Recorded data:
-*-
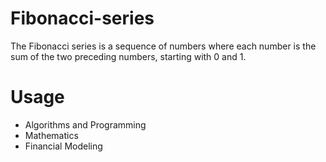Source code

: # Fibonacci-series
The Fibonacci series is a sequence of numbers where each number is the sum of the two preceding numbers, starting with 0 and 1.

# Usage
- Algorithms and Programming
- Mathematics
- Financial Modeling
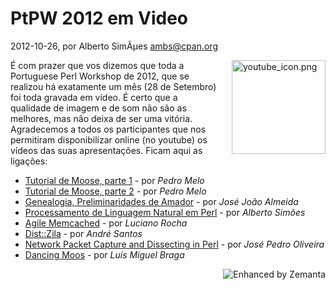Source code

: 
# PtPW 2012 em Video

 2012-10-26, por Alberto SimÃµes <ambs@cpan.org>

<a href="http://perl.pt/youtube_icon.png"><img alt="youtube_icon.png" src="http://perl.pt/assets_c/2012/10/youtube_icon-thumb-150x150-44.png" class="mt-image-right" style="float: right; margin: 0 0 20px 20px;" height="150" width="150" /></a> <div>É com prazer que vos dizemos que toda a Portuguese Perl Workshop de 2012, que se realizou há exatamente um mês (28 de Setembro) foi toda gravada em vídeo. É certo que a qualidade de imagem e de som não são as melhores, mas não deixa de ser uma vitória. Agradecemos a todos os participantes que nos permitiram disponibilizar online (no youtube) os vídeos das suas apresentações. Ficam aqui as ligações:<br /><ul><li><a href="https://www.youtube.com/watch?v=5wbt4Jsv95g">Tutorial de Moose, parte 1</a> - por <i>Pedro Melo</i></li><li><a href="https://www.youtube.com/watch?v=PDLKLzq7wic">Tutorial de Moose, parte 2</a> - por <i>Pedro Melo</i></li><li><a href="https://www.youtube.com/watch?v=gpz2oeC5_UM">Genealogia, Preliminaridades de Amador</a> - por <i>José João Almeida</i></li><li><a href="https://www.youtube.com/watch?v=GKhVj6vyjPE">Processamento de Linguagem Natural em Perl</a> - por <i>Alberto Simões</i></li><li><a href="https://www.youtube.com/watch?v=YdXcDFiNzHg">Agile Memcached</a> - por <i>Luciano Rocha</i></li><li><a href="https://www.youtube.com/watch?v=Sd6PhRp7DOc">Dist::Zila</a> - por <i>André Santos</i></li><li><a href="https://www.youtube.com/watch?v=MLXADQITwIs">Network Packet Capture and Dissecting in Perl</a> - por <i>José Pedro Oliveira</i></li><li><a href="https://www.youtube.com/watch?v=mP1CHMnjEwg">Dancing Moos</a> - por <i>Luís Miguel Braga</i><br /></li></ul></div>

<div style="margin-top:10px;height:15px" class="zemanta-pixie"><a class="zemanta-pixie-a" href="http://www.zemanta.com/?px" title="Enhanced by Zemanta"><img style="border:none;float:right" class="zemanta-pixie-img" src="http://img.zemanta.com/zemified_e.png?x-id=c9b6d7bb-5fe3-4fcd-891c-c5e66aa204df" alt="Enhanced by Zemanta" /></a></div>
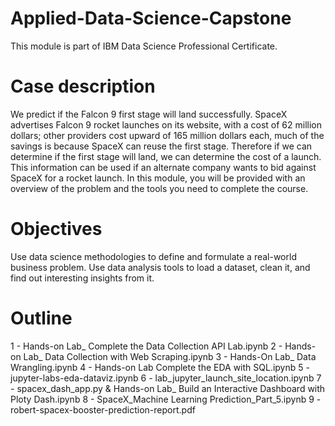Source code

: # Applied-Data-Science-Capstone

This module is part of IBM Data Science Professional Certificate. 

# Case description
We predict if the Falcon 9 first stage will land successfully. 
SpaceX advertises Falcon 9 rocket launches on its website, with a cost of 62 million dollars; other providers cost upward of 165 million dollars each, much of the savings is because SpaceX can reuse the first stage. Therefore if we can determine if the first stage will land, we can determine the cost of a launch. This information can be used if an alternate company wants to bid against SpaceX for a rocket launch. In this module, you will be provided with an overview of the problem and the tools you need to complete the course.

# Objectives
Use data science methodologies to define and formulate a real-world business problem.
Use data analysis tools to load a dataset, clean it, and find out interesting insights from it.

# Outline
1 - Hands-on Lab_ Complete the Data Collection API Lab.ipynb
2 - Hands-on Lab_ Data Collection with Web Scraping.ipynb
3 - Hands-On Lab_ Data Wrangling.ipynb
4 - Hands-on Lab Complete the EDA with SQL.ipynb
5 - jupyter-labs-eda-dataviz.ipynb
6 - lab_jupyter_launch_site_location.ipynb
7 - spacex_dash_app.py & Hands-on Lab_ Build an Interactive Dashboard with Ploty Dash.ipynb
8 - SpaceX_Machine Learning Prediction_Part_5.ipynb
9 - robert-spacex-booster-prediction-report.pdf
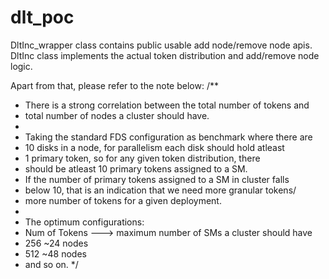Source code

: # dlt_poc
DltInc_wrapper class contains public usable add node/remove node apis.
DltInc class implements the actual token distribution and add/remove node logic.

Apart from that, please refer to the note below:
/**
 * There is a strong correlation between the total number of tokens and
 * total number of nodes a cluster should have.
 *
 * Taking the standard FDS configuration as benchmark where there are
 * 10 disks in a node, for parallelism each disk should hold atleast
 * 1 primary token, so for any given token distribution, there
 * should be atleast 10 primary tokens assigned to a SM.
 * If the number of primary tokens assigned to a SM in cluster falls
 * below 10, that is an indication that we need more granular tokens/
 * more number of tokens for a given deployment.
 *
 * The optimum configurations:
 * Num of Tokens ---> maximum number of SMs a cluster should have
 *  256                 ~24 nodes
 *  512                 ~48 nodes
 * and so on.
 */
-*-
What you are asked to do
Look over the records above, and wherever a line contains the string "remove", copy that line.

Written solution
DltInc_wrapper class contains public usable add node/remove node apis.
DltInc class implements the actual token distribution and add/remove node logic.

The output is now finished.